» REQUIRED WORK
Every line of the records below from the line with "In the event of a merger, acquisition, or" up to and including the line with "### 6.1 Security Measures" must be reproduced exactly, and no line outside that range.

#### DATASET CONTENT ####

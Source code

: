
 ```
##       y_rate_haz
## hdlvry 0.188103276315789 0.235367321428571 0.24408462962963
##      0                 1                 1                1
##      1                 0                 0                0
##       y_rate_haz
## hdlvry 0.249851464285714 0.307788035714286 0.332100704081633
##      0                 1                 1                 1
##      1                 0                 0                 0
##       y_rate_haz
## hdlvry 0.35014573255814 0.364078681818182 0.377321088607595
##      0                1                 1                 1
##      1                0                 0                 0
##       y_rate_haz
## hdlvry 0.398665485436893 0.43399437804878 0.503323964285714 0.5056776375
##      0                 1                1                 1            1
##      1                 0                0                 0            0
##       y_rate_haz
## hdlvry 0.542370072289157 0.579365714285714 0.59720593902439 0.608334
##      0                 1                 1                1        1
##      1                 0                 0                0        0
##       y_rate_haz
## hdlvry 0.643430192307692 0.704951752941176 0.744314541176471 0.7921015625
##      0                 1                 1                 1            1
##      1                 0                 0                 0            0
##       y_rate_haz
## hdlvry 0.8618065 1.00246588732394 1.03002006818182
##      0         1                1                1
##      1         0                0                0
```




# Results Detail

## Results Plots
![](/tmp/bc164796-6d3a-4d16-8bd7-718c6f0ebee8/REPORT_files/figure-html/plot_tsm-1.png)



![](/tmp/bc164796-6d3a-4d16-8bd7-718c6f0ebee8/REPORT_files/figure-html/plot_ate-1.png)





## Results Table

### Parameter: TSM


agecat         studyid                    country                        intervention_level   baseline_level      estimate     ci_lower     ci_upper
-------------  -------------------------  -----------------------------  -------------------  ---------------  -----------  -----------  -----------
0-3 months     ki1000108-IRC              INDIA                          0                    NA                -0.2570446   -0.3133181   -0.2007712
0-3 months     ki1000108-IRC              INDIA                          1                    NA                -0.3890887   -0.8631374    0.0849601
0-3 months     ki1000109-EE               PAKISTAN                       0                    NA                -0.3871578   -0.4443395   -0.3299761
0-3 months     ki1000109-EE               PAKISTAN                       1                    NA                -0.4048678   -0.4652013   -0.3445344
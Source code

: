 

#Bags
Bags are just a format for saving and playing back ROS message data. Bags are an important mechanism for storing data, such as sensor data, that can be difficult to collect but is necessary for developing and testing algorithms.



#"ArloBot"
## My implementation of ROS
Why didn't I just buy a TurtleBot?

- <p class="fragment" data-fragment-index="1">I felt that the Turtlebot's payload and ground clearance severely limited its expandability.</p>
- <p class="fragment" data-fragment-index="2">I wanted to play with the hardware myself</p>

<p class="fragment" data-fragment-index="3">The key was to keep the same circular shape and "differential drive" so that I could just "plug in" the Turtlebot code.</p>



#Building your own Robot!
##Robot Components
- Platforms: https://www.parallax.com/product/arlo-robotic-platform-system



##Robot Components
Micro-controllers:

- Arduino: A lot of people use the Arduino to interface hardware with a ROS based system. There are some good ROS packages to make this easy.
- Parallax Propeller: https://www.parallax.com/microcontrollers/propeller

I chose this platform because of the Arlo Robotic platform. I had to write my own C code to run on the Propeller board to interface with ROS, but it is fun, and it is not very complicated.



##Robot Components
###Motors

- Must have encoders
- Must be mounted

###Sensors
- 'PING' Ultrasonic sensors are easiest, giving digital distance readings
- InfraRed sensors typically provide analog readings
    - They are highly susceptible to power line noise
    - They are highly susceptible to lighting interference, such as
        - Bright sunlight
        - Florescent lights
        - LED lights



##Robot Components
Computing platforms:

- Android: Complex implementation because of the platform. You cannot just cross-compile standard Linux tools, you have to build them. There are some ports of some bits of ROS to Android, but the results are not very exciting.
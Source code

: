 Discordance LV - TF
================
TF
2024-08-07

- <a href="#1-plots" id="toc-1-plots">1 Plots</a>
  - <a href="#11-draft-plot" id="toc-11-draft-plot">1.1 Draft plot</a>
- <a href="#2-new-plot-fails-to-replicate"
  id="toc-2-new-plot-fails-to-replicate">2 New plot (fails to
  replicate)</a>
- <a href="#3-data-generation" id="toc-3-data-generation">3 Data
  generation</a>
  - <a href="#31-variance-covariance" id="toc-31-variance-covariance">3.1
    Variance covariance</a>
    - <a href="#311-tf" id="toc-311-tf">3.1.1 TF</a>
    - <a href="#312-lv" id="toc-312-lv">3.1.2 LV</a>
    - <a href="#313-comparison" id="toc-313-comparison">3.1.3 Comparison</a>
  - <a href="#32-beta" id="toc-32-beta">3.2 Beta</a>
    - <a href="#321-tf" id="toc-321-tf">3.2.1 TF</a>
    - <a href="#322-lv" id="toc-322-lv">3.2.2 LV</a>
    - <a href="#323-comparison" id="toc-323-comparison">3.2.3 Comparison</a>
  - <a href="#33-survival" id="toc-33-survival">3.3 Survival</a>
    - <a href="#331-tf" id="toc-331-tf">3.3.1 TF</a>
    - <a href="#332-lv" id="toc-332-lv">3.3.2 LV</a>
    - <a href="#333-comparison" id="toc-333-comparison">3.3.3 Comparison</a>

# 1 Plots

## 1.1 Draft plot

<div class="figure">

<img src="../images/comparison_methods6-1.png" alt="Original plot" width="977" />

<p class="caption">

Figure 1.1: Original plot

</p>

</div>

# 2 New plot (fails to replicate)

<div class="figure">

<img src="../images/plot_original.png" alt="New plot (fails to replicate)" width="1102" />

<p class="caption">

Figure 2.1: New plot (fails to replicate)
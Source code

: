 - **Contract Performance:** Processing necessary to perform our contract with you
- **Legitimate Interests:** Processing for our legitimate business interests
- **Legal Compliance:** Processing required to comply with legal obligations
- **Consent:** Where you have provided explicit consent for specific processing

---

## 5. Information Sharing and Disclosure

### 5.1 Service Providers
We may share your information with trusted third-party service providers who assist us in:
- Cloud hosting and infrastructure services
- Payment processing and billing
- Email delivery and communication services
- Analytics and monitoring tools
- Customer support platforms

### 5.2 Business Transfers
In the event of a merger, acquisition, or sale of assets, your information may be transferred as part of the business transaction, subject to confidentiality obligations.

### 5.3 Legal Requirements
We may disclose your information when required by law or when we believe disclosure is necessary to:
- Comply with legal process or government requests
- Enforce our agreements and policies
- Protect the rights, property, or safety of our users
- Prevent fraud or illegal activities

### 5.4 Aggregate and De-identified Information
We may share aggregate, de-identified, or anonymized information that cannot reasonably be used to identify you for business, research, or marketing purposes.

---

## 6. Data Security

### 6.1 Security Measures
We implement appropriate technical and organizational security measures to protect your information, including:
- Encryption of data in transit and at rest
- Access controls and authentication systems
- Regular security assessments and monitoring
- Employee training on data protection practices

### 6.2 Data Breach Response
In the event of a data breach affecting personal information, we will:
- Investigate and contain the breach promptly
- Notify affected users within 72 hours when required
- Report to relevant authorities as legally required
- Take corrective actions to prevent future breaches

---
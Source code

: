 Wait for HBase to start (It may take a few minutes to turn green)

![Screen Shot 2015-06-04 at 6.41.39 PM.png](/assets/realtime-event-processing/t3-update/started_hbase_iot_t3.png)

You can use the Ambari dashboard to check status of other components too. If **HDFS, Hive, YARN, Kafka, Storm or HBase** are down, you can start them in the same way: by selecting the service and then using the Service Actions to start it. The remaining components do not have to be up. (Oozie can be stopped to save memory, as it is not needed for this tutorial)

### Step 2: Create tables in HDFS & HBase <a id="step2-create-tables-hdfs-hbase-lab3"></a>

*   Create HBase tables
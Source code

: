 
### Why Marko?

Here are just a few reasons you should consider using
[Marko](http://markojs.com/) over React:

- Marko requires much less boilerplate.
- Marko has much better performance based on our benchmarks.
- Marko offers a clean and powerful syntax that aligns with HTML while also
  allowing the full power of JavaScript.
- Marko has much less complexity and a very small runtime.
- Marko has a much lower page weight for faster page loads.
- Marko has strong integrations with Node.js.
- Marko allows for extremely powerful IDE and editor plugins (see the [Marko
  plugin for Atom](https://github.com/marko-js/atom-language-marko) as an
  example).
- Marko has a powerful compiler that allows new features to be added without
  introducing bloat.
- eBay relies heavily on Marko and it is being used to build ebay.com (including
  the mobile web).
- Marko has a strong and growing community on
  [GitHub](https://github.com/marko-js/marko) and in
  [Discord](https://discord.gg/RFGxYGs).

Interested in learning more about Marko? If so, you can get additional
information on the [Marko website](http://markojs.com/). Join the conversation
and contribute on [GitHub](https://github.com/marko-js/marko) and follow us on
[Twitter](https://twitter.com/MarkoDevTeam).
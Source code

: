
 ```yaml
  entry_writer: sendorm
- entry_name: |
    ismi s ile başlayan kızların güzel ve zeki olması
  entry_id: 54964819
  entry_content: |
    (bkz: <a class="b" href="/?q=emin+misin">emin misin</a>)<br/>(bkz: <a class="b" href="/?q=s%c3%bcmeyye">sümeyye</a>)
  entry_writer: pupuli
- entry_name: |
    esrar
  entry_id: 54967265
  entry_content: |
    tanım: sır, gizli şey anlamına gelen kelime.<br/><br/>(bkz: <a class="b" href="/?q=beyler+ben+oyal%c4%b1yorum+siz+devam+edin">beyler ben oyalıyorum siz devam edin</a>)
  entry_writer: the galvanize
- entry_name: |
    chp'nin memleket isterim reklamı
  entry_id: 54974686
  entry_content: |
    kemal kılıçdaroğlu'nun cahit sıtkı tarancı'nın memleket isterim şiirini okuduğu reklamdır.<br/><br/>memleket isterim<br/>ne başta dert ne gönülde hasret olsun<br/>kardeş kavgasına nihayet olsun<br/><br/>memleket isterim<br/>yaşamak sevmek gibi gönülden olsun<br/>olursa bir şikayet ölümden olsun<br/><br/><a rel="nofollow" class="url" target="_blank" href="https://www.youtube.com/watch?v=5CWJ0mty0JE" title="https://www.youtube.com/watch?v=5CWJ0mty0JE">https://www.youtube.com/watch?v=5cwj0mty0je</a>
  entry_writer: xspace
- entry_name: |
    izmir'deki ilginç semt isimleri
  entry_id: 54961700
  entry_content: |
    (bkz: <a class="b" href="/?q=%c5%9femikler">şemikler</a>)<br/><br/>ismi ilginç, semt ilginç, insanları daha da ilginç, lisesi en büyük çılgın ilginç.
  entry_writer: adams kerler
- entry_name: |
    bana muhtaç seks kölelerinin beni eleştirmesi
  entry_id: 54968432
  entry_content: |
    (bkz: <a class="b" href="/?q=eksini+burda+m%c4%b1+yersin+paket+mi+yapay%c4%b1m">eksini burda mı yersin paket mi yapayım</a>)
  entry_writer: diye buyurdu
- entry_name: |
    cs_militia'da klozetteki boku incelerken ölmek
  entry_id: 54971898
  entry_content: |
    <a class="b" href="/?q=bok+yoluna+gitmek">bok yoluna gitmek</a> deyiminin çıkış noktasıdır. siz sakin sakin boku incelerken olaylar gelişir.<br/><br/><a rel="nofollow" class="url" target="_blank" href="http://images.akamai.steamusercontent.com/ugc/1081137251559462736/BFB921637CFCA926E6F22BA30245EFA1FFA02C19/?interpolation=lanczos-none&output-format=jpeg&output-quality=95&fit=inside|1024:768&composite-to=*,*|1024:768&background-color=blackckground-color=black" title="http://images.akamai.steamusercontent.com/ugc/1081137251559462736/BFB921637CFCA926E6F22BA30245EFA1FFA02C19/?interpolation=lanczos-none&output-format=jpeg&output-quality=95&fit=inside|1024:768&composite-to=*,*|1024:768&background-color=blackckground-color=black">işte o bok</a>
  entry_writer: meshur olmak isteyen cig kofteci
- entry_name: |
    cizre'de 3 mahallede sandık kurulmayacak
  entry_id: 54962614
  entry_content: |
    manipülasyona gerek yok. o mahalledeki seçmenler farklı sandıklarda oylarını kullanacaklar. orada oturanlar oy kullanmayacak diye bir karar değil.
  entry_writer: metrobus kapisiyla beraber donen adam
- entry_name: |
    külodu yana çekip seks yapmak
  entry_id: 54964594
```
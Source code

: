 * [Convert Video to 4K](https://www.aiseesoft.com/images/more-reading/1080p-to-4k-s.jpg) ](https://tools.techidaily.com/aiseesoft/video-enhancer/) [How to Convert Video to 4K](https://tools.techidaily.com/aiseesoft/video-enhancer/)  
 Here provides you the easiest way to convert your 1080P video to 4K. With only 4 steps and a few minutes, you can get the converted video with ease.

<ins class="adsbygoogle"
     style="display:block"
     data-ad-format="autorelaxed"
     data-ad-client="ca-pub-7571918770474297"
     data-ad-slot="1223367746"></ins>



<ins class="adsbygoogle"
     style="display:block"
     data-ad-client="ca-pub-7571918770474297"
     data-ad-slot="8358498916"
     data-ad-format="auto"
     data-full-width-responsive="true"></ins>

####

» SOLUTION TO THE EXERCISE
In the event of a merger, acquisition, or sale of assets, your information may be transferred as part of the business transaction, subject to confidentiality obligations.

### 5.3 Legal Requirements
We may disclose your information when required by law or when we believe disclosure is necessary to:
- Comply with legal process or government requests
- Enforce our agreements and policies
- Protect the rights, property, or safety of our users
- Prevent fraud or illegal activities

### 5.4 Aggregate and De-identified Information
We may share aggregate, de-identified, or anonymized information that cannot reasonably be used to identify you for business, research, or marketing purposes.

---

## 6. Data Security

### 6.1 Security Measures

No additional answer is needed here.